We love our passwords.

Good passwords, password management, password sharing, security questions, breached passwords, common passwords, passphrases, on and on: we want to be good at passwords.

Passwords don’t really matter.

If you want to make your logins more secure, spend your time turning on two-factor authentication (also 2FA, TFA, or multi-factor authentication, MFA) instead.

You should still spend a little effort choosing good passwords, but TFA matters much more.

A good password stops little

Passwords are supposed to be hard to guess. That’s what makes them useful: an attacker needs to waste time guessing your password.

However, in practice hackers don’t need to guess anything at all.

As one example, the Internet is teeming with breached usernames & passwords, stolen from companies’ databases worldwide. Most attacks (over 20 million daily on Microsoft accounts alone, according to a director on the Microsoft Identity team) are just hackers trying these username & password pairs on other sites, hoping that you reused your password.

And they work.

In these attacks, it doesn’t matter how strong your password was: whether you used Password1! or 8zUM94oureVvjsBrsUCJYHxNWcG6, the hacker already knows your old password and is trying it in new places.

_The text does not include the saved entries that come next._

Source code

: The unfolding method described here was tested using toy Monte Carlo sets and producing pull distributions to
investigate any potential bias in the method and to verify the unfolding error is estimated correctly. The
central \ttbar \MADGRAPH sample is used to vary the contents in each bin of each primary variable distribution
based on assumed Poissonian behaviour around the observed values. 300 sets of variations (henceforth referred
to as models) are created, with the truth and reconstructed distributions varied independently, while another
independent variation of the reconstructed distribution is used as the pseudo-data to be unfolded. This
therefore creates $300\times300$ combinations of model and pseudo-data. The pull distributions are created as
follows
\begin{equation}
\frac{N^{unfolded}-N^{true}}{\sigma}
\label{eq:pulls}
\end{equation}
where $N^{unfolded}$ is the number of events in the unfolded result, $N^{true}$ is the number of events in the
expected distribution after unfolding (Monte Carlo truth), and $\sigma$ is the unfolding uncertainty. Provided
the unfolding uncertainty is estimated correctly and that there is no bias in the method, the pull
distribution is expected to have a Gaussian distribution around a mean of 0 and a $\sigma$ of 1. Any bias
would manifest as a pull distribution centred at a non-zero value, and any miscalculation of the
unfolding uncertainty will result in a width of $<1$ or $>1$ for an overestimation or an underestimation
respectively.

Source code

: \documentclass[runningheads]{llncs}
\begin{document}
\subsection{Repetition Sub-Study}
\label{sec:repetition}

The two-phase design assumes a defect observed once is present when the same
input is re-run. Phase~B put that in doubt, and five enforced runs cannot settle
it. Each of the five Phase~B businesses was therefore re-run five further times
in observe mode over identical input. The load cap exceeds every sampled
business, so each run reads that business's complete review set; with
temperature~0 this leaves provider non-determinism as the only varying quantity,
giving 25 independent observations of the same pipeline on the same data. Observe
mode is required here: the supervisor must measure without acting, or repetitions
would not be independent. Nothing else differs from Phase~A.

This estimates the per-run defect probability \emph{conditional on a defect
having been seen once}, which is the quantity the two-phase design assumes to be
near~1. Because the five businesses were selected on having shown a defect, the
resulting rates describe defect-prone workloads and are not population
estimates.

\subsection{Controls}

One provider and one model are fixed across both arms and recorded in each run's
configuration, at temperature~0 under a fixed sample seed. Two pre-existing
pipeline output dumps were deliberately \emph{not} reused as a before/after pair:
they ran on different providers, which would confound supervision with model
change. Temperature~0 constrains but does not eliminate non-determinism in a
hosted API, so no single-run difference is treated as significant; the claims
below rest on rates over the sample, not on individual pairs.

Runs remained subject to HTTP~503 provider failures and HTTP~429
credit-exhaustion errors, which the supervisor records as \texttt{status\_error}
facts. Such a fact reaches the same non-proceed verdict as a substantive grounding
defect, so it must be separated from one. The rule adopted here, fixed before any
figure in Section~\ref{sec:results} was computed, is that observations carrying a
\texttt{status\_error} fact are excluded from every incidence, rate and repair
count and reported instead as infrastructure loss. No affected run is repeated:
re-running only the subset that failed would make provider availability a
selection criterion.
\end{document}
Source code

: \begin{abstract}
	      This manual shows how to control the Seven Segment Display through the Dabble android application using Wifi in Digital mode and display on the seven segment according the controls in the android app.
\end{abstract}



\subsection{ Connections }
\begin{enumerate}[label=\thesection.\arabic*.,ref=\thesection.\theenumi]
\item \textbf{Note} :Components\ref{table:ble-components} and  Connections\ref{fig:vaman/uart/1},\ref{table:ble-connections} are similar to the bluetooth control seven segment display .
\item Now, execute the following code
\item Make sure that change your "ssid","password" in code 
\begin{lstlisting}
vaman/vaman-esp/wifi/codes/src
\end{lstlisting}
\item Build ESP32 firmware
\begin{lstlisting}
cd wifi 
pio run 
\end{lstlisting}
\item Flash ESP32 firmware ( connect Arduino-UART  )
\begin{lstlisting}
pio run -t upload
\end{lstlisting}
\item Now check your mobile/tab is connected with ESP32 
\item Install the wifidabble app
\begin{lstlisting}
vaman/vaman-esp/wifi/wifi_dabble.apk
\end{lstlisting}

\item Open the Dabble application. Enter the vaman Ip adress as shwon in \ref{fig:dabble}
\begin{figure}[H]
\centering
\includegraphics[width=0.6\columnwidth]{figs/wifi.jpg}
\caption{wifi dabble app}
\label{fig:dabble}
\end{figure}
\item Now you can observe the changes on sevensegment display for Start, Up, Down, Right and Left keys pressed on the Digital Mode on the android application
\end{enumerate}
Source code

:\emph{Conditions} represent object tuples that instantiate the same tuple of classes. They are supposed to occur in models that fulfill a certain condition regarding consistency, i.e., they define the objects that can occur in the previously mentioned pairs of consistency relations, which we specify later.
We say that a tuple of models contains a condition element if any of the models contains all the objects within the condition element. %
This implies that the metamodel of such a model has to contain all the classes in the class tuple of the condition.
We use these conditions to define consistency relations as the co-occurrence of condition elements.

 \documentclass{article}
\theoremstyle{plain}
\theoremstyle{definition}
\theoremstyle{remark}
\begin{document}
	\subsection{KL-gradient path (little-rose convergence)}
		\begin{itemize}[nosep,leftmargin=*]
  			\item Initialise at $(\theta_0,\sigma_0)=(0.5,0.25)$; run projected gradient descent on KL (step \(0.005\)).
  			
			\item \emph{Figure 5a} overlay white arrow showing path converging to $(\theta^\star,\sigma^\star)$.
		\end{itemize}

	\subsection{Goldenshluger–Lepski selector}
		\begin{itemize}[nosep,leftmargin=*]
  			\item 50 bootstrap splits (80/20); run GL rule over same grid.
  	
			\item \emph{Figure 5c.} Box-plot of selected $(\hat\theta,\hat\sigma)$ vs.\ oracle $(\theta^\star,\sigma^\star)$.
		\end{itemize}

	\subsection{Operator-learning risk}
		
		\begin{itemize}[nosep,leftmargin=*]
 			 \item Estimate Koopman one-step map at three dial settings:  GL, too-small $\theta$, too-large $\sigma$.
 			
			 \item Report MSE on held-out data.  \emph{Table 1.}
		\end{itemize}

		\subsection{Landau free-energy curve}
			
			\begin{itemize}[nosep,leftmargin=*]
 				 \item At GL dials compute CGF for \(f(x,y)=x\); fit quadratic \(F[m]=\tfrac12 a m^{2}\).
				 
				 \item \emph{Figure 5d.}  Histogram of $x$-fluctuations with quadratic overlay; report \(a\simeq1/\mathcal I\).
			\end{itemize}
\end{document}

Strong passwords don’t stop most common attacks

This pattern—that password strength doesn’t really matter—appears across all other common attacks.

For example, hackers can just ask you for your password—phishing is pervasive and easy to perform—and your password strength doesn’t matter if you just give it to them.

Similarly, when hackers do “guess,” they almost always try the most common passwords—which can be pretty effective. But companies understand these attacks and can stop them easily: most big online companies prevent password guesses after a few failed attempts.

Hackers attempting this—at least against large companies like Microsoft, Facebook, Google, Apple, and even your local bank—can only test a few dozen passwords per account per day at most. If your password is reasonably good and isn’t in the top most common passwords, you’re essentially immune.

This doesn’t cover all attacks on passwords, but looking at more “overall” data paints the same picture. Most attacks just don’t care about password strength so long as it’s “good enough.”

But what if they want to guess me?

Even if hackers have stolen the database (and it was encrypted right in the first place; otherwise they basically have your password anyway and your password strength didn’t matter), it is infeasible to crack passwords at scale if your password is good enough.

That being said, if a hacker wants to target you specifically, they can crack almost any password given enough time and motivation.

That is the one situation where you really want a good password, not just a “good enough” password. And if you are being targeted like that, you should probably contact the police.

Stop everything else

Instead of worrying about how many special characters to put in your password, spend time setting up two-factor authentication on your accounts, especially your most important ones.

“Important” accounts can be different for everyone (if you’re an influencer, your Instagram is probably extremely important), but I like to start with this list:

  1. Email: most other accounts eventually tie back to this; keep it safe.
  2. Banks & finance accounts: protect your money.
  3. “Cloud” accounts (iCloud, Microsoft, Google): protect your stuff.
  4. Social networks: protect your online identity.

I find it calming to turn on two-factor authentication for as many accounts as I can, but these are the most important (how much harm can a hacker do with your Netflix account?).

There are downsides and nuances to two-factor authentication (some folks argue that you should never use SMS-based two-factor), but those are asides that change with the times.

No matter what method you use, two-factor authentication will protect you from most attacks.

You should still put a little effort into choosing reasonably good passwords, but two-factor authentication does a ton to keep you safe.

At the end of the day:

Based on our studies, your account is more than 99.9% less likely to be compromised if you use MFA.